Die deutsche Wirtschaft steht vor einem kritischen Moment. Tatsächlich seien es aktuell die Dienstleistungen, welche die Wirtschaft in Deutschland vor einer ausufernden Rezession bewahren. Die neueste Konjunkturprognose des Instituts der deutschen Wirtschaft (IW) zeigt, dass die drohende Rezession durch den stabilen Dienstleistungssektor abgemildert wird. Dennoch reichen die positiven Entwicklungen in diesem Bereich nicht aus, um eine umfassende wirtschaftliche Erholung einzuleiten.

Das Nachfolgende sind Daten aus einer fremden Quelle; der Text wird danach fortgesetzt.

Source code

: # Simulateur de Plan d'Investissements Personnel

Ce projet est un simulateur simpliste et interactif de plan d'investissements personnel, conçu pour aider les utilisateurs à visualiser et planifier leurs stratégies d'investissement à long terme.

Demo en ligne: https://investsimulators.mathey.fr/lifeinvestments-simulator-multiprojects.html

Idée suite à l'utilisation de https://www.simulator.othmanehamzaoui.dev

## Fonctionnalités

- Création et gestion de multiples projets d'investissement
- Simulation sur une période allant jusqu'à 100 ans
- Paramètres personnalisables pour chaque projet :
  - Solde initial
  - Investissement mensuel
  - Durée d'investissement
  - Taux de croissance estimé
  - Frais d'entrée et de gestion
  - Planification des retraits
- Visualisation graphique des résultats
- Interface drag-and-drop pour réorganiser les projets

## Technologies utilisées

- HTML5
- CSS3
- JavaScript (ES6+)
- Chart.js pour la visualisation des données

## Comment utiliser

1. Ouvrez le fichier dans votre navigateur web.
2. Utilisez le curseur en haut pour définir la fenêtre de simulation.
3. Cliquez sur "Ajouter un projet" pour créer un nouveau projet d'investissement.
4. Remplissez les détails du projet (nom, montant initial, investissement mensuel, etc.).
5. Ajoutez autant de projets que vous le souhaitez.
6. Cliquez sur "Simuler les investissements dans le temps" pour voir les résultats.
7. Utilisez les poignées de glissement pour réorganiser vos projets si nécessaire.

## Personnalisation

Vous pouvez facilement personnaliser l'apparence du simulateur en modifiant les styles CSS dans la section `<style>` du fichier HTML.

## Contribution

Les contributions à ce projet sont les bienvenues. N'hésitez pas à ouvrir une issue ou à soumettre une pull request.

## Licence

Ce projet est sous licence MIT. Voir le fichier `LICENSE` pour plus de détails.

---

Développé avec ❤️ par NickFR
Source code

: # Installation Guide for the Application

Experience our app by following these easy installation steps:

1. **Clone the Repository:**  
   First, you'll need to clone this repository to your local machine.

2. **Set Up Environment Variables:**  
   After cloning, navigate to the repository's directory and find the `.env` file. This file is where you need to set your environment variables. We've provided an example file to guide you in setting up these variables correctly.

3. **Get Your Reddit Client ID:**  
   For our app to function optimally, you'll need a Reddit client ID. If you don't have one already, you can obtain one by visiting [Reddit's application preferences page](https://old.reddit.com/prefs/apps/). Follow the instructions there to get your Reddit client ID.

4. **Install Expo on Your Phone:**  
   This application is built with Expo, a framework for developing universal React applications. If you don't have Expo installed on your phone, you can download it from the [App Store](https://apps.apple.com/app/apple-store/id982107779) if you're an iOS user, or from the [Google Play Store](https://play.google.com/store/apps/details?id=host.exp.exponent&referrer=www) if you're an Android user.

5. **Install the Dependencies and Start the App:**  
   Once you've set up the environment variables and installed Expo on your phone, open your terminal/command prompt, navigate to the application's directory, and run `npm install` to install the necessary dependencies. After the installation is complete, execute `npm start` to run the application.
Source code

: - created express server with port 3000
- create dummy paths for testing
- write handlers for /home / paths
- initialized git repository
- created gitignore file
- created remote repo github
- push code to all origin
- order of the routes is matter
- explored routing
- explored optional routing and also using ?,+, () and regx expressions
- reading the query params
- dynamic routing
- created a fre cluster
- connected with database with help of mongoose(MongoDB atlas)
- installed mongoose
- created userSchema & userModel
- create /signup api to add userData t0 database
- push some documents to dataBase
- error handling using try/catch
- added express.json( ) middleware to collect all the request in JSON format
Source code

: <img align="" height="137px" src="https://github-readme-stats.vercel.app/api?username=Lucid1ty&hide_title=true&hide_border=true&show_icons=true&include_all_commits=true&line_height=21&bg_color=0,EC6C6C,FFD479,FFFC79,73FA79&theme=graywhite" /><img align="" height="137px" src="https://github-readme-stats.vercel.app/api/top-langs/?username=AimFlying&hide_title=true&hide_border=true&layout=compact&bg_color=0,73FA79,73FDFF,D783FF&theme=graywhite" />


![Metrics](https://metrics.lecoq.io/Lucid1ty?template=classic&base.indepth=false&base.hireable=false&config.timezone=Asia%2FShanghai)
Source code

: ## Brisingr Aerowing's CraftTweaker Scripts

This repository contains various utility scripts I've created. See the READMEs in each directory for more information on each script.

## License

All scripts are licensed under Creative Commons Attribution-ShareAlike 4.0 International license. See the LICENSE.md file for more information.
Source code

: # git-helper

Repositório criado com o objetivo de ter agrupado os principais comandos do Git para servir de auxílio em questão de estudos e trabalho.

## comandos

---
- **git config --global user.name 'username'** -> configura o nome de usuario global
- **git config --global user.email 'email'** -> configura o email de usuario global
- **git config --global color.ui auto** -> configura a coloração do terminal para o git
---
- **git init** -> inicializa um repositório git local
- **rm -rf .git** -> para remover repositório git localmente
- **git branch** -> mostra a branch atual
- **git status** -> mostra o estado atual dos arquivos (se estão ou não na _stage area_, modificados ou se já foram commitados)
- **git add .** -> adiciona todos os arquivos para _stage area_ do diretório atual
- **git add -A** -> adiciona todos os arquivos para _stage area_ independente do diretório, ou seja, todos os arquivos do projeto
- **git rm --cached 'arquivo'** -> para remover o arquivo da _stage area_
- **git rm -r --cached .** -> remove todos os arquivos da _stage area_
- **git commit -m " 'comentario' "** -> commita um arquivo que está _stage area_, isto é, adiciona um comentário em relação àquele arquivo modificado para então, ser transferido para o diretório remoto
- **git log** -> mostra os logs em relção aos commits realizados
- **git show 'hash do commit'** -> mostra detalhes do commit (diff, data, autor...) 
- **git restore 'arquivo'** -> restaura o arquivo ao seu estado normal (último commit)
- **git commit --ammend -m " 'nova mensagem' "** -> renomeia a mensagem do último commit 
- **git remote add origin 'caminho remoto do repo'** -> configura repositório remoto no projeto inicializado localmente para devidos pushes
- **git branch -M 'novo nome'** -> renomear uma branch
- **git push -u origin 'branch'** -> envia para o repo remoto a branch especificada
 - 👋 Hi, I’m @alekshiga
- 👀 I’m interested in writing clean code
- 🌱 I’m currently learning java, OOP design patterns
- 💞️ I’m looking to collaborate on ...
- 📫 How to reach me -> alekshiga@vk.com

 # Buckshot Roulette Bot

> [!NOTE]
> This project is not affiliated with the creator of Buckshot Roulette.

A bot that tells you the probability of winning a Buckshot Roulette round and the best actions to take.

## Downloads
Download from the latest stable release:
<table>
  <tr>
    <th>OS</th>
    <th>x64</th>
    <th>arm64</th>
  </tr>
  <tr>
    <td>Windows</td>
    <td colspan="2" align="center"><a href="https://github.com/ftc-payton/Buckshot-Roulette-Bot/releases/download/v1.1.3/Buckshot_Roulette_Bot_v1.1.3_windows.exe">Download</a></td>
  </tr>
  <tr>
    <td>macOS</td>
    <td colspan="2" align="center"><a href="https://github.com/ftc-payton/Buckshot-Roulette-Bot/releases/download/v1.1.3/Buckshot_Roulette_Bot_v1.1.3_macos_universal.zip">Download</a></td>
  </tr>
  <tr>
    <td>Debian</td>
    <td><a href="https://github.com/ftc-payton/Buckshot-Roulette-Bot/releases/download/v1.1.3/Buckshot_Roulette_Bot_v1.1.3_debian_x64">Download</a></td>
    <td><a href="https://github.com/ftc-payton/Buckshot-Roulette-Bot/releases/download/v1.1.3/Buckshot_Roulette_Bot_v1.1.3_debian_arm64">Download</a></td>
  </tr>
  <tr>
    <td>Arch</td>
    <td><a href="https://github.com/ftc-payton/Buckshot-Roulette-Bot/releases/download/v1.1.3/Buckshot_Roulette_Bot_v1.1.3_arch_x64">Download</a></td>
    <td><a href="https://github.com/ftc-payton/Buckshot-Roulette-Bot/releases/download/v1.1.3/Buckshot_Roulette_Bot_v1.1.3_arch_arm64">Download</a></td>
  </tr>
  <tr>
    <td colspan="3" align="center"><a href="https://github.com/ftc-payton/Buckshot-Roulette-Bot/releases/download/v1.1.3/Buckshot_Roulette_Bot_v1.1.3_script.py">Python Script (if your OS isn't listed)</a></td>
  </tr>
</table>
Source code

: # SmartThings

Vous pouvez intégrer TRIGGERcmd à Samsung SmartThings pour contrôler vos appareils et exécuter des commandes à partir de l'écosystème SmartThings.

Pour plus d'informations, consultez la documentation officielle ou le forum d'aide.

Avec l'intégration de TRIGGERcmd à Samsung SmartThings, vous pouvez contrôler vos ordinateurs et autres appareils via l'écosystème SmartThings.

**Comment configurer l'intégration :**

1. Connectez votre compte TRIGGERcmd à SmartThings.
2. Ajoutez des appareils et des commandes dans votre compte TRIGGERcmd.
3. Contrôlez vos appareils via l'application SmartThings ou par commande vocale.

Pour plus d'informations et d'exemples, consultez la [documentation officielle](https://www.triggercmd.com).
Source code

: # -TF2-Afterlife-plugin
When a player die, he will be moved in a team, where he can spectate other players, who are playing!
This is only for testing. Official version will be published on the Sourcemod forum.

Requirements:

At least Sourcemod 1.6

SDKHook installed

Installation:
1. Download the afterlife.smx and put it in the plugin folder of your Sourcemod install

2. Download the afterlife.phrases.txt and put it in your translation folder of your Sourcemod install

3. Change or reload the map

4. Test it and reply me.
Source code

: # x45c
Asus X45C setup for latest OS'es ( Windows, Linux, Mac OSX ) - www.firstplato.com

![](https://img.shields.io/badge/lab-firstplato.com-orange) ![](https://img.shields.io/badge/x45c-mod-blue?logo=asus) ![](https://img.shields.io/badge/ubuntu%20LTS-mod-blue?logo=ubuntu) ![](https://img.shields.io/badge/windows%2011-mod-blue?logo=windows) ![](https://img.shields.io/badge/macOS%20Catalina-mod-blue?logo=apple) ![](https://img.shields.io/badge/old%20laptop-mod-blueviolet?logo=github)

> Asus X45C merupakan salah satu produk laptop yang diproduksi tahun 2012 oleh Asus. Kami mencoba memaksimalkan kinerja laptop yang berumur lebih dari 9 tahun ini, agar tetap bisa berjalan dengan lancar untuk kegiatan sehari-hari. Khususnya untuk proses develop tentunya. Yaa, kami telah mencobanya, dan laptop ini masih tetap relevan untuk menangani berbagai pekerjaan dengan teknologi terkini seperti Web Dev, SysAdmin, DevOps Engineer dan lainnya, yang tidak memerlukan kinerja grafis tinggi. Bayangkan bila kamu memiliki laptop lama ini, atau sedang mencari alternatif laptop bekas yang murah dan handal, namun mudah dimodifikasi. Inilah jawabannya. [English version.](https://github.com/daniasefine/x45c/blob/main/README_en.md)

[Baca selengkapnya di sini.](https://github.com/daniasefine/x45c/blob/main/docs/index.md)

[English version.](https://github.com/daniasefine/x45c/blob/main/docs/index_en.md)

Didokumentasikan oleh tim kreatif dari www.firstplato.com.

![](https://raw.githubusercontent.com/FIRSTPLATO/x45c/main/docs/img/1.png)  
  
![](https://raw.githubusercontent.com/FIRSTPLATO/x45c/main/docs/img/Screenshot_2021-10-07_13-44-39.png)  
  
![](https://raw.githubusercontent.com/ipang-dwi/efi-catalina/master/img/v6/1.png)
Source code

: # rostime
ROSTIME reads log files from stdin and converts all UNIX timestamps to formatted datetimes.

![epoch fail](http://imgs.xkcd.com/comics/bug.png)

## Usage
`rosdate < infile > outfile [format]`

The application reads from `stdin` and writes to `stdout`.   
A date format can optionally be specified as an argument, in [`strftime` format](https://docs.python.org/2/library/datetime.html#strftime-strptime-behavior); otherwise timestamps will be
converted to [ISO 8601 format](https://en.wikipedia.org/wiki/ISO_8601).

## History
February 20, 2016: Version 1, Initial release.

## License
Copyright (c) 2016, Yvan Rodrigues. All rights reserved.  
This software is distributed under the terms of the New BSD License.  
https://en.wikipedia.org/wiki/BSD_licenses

Laut den Kölner Wirtschaftsexperten soll das Bruttoinlandsprodukt in diesem Jahr voraussichtlich nur das Niveau des Vorjahres erreichen. Ein wirklicher Aufschwung wird erst dann möglich sein, wenn es zu nachhaltigen Verbesserungen in der Bauwirtschaft kommt. Gleiches gilt auch für die Industrie, so die Experten. Die Probleme bleiben also bestehen und müssen nun genau analysiert werden.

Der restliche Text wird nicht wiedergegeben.